WORK REQUEST: Using the listing below, show all lines that hold the word "defines".

:::

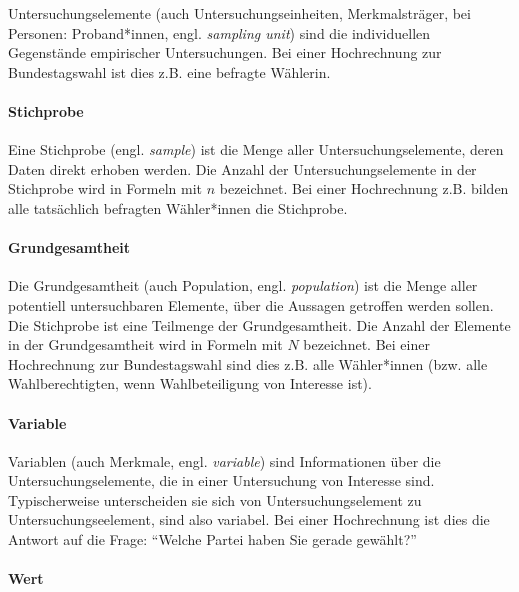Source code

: \documentclass[
  ngerman,
]{article}
\begin{document}
Untersuchungselemente (auch Untersuchungseinheiten, Merkmalsträger, bei Personen: Proband*innen, engl. \emph{sampling unit}) sind die individuellen Gegenstände empirischer Untersuchungen. Bei einer Hochrechnung zur Bundestagswahl ist dies z.B. eine befragte Wählerin.

\hypertarget{stichprobe}{%
\paragraph{Stichprobe}\label{stichprobe}}

Eine Stichprobe (engl. \emph{sample}) ist die Menge aller Untersuchungselemente, deren Daten direkt erhoben werden. Die Anzahl der Untersuchungselemente in der Stichprobe wird in Formeln mit \(n\) bezeichnet. Bei einer Hochrechnung z.B. bilden alle tatsächlich befragten Wähler*innen die Stichprobe.

\hypertarget{grundgesamtheit}{%
\paragraph{Grundgesamtheit}\label{grundgesamtheit}}

Die Grundgesamtheit (auch Population, engl. \emph{population}) ist die Menge aller potentiell untersuchbaren Elemente, über die Aussagen getroffen werden sollen. Die Stichprobe ist eine Teilmenge der Grundgesamtheit. Die Anzahl der Elemente in der Grundgesamtheit wird in Formeln mit \(N\) bezeichnet. Bei einer Hochrechnung zur Bundestagswahl sind dies z.B. alle Wähler*innen (bzw. alle Wahlberechtigten, wenn Wahlbeteiligung von Interesse ist).

\hypertarget{variable}{%
\paragraph{Variable}\label{variable}}

Variablen (auch Merkmale, engl. \emph{variable}) sind Informationen über die Untersuchungselemente, die in einer Untersuchung von Interesse sind. Typischerweise unterscheiden sie sich von Untersuchungselement zu Untersuchungseelement, sind also variabel. Bei einer Hochrechnung ist dies die Antwort auf die Frage: ``Welche Partei haben Sie gerade gewählt?''

\hypertarget{wert}{%
\paragraph{Wert}\label{wert}}
\end{document}
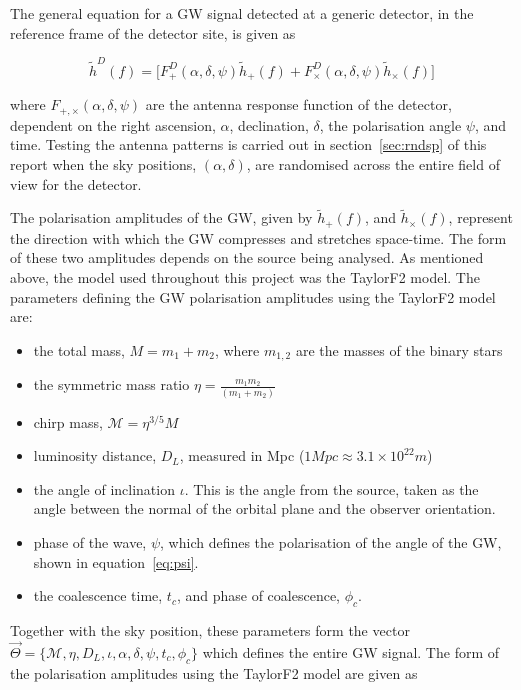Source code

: \documentclass[12pt]{iopart}
\newcommand{\gws}{\tilde{h}}
\begin{document}
The general equation for a GW signal detected at a generic detector, in the
reference frame of the detector site, is given as~\cite{SathSchutz}

\begin{equation}
  \label{eq:gravsig}
   \gws^D(f) = \big[ F_{+}^D(\alpha, \delta, \psi)\gws_{+}(f) +
F_{\times}^D(\alpha, \delta, \psi)\gws_{\times}(f)\big]
\end{equation}

where $F_{+,\times}(\alpha, \delta, \psi)$ are the antenna response function of
the detector, dependent on the right ascension, $\alpha$, declination,
$\delta$, the polarisation angle $\psi$, and time. Testing the antenna patterns
is carried out in section~\ref{sec:rndsp} of this report when the sky
positions, $(\alpha, \delta)$, are randomised across the entire field of view
for the detector.

The polarisation amplitudes of the GW, given by $\gws_{+}(f)$, and
$\gws_{\times}(f)$, represent the direction with which the GW compresses and
stretches space-time. The form of these two amplitudes depends on the source
being analysed. As mentioned above, the model used throughout this project was
the TaylorF2 model. The parameters defining the GW polarisation amplitudes
using the TaylorF2 model are:

\begin{itemize}
\item the total mass, $M = m_{1}+m_{2}$, where $m_{1,2}$ are the masses of the
binary stars
\item the symmetric mass ratio $\eta = \frac{m_{1}m_{2}}{(m_{1}+m_{2})}$
\item chirp mass, $\mathcal{M} = \eta^{3/5}M$
\item luminosity distance, $D_{L}$, measured in Mpc ($1 Mpc \approx
3.1\times10^{22}m  $)
\item the angle of inclination $\iota$. This is the angle from the source,
taken as the angle between the normal of the orbital plane and the observer
orientation.
\item phase of the wave, $\psi$, which defines the polarisation of the angle of
the GW, shown in equation~\ref{eq:psi}.
\item the coalescence time, $t_c$, and phase of coalescence, $\phi_c$.
\end{itemize}

Together with the sky position, these parameters form the vector $\vec{\Theta}
= \{\mathcal{M}, \eta, D_{L}, \iota, \alpha, \delta, \psi, t_{c}, \phi_{c}\}$
which defines the entire GW signal.  The form of the polarisation amplitudes
using the TaylorF2 model are given as~\cite{SathSchutz,pN,TF2}
\end{document}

:::

SOLUTION TO THE PROBLEM:
\item phase of the wave, $\psi$, which defines the polarisation of the angle of
which defines the entire GW signal.  The form of the polarisation amplitudes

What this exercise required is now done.